Naturellement, Errejon refuse de voir dans cette opposition entre Iglesias et lui celle des radicaux et des modérés. L’opposition serait plutôt entre tenants de Podemos comme d’une force de résistance (à la manière des anciens partis communistes) et tenants d’une ambition hégémonique. Errejon ne fait pas référence à la gauche comme le fait Iglesias qui défend l’idée d’un Podemos ancré dans les luttes sociales et développant un discours d’opposition radicale à l’oligarchie quand Errejón considère que la priorité réside dans l’élaboration d’un projet politique alternatif et transversal capable de séduire une majorité de citoyens. On est loin avec le n° 2 de la gauche traditionnelle. Il s’agit pour lui d’"articuler des secteurs très différents autour d’une nouvelle identité politique". Là où Pablo Iglesias parle de constituer un "bloc historique du changement", Iñigo Errejón opte pour un Podemos capable de tisser des alliances avec les autres acteurs du changement sans pour autant diluer l’essence du projet initial dans un espace qui l’assignerait irrémédiablement à la gauche de la gauche.

Neuf ? Sans doute. Inquiétant ? Un peu. En tout cas représentatif des ambiguïtés du populisme. L’ambition est énorme et dépasse la position de gauche, fut-elle radicale. C’est ce qui ressort encore d’une interview récente d’Iñigo Errejon :

"Nous ne voulons pas reconstruire une partie du pays, la partie gauche, mais nous voulons refonder un pays nouveau (…), nous voulons construire une volonté générale nouvelle, un intérêt général nouveau qui remette en ordre le pays. En second lieu, l’unité populaire n’est ni l’unité des organisations qui parlent au nom du peuple ni une somme de sigles ni une façon différente de parler de l’unité de la classe ouvrière".

Chez Le Pen et Trump, il y a de ça : "Il y a cette idée que ceux d’en haut nous mènent au désastre et qu’il faut établir un ordre. Mythifié, sûrement.
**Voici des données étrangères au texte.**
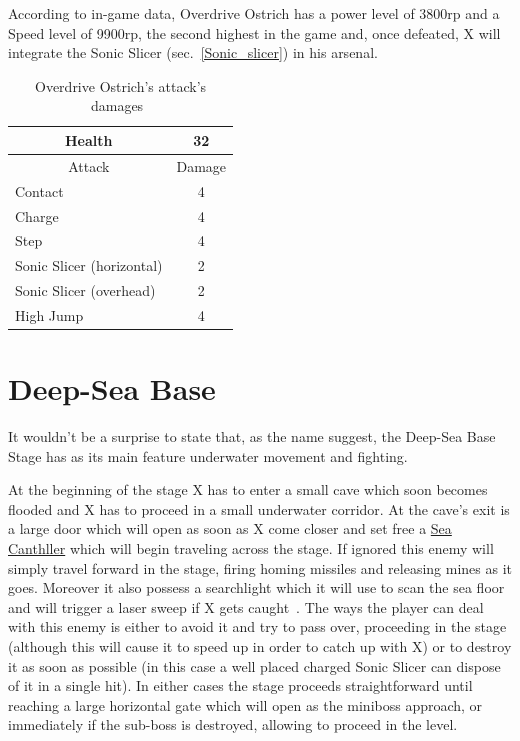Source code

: According to in-game data, Overdrive Ostrich has a power level of 3800rp and a Speed level of 9900rp, the second highest in the game and, once defeated, X will integrate the Sonic Slicer (sec.~\ref{Sonic_slicer}) in his arsenal.

\begin{table}[htp]
	\centering
	\begin{tabular}[h]{l c}
		\toprule
		\multicolumn{1}{c}{Health}  & 32 \\
		\midrule
		\multicolumn{1}{c}{Attack} & \multicolumn{1}{c}{Damage}\\
		Contact & 4 \\
		Charge & 4\\
		Step& 4\\
		Sonic Slicer (horizontal) & 2\\
		Sonic Slicer (overhead) & 2\\
		High Jump & 4\\
		\bottomrule
	\end{tabular}
	\caption{Overdrive Ostrich's attack's damages~\cite{wiki:Overdrive_Ostrich}}
\end{table}

\section{Deep-Sea Base}
It wouldn't be a surprise to state that, as the name suggest, the Deep-Sea Base Stage has as its main feature underwater movement and fighting.

At the beginning of the stage X has to enter a small cave which soon becomes flooded and X has to proceed in a small underwater corridor. At the cave's exit  is a large door which will open as soon as X come closer and set free a \hyperlink{miniboss:Sea_Canthller}{Sea Canthller} which will begin traveling across the stage. If ignored this enemy will simply travel forward in the stage, firing homing missiles and releasing mines as it goes. Moreover it also possess a searchlight which it will use to scan the sea floor and will trigger a laser sweep if X gets caught~\cite{wiki:Sea_Canthller}. The ways the player can deal with this enemy is either to avoid it and try to pass over, proceeding in the stage (although this will cause it to speed up in order to catch up with X) or to destroy it as soon as possible (in this case a well placed charged Sonic Slicer can dispose of it in a single hit). In either cases the stage proceeds straightforward until reaching a large horizontal gate which will open as the miniboss approach, or immediately if the sub-boss is destroyed, allowing to proceed in the level.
Dans le cas de Trump, c’est le rêve américain, dans celui de Le Pen, c’est une France de l’âge d’or qui aujourd’hui s’est perdue du fait de la globalisation, de l’islam et de l’immigration… Mais il y a toujours l’idée de mettre le pays en marche à nouveau, et que dans notre cas il doit y avoir nécessaiement une composante antioligarchique parce que ceux qui ont endossé le pacte, ce sont ceux d’en haut. Il y a eu dans le mouvement des indignés cette part conservatrice : les gens n’en sont pas venus à dire : 'quelle merde, que ce pacte social, nous en voulons un meilleur !' J’aurais préféré ça, mais je crois que les gens sont descendus dans la rue pour dire : 'Vous avez tout déchiré, vous avez mis en lambeaux l’accord antérieur'. Toutes les révolutions ont toujours une petite part conservatrice, non dans le domaine de l’idéologie mais du rétablissement de conditions de vie dignes".